Probably what it needs is a Mountain Electronics 22 mm. buck driver, but at least for now, I am leaving in the stock driver.

XP-L on Noctigon

To regain the small spot with the Ahorton lens, I put in an XP-L High Intensity V3 2B from IOS. The High Intensity, as well as the buck driver, is new to me, and it has suffered some damage. I am using a Noctigon 4 x XP star, using only the center LED pads. It had to be filed a bit to allow the new 22 gauge wires to fit through.

Zoomed in. Z5 on left this time, SK73 charged to 3.94 V on right:

Zoomed out:

The spot is not uniform with the Ahorton lens, but a bright spot at the center is not necessarily a disadvantage.

With the thick direct star, thermal epoxy and heat sink compound, cooling is now very good.

Fritz, I’ll have to post some of my pics later, but this was my first ‘real’ light I ever bought. I ended up hating it so much I tore it apart. About a year later I completely rebuilt it. It’s sort of respectable now, but something about it still bugs me. I think it’s because it’s so ugly.

I prefer smooth curves, like a Yezl t9, but at least it is different looking and has a certain consistency to it. The shape is too complicated, rather than too simple like the LED Lensers. Perhaps it is intended to be zoomed with both hands. I’ll take off half a star for appearance and half for output spot uniformity.

This was one of my first lights as well, I thought I liked the rugged appearance and dual batteries for extended run time, but then when I dropped it on the asphalt and it came up pretty severely dented/damaged, I was annoyed, comparing it to other lights including a C8, UltrafireW878 and a TRJ3T6, I got very annoyed with it.

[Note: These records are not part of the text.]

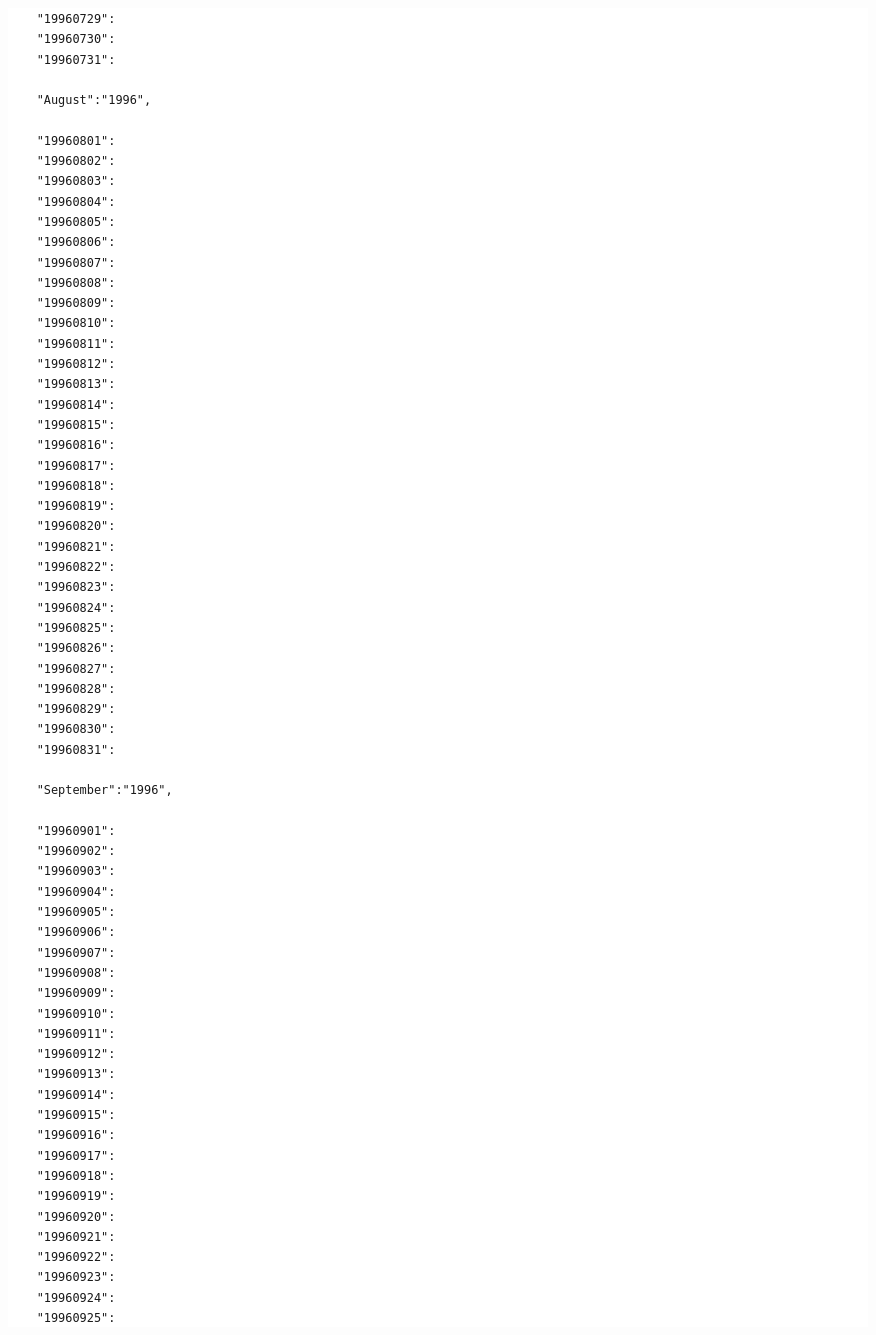         "19960729":
        "19960730":
        "19960731":

        "August":"1996",

        "19960801":
        "19960802":
        "19960803":
        "19960804":
        "19960805":
        "19960806":
        "19960807":
        "19960808":
        "19960809":
        "19960810":
        "19960811":
        "19960812":
        "19960813":
        "19960814":
        "19960815":
        "19960816":
        "19960817":
        "19960818":
        "19960819":
        "19960820":
        "19960821":
        "19960822":
        "19960823":
        "19960824":
        "19960825":
        "19960826":
        "19960827":
        "19960828":
        "19960829":
        "19960830":
        "19960831":

        "September":"1996",

        "19960901":
        "19960902":
        "19960903":
        "19960904":
        "19960905":
        "19960906":
        "19960907":
        "19960908":
        "19960909":
        "19960910":
        "19960911":
        "19960912":
        "19960913":
        "19960914":
        "19960915":
        "19960916":
        "19960917":
        "19960918":
        "19960919":
        "19960920":
        "19960921":
        "19960922":
        "19960923":
        "19960924":
        "19960925":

Once I got my J18 and Xiaozhi and Convoy S2 I tossed it, just like the crapfire batteries it came with.

The only structural weakness I see is that the forward slide is stopped by only the two little screws and adhesive heat sink compound. My Convoy S2+ and TangsFire C8 are probably much more rugged physically, but I don’t have batteries in either of them.

It just scratched and gouged the metal from a maybe 4 foot fall to pavement and then the sliding head was loosened, cheaply made. Still looks kinda neat/odd. Also you can find it around for $12.

Here is a similar looking light for a higher price.

The inside front looks different. Maybe just that the spacer isn’t anodized.

DX lists lights of several brands that look like the TrustFire Z5. Does anyone know the history?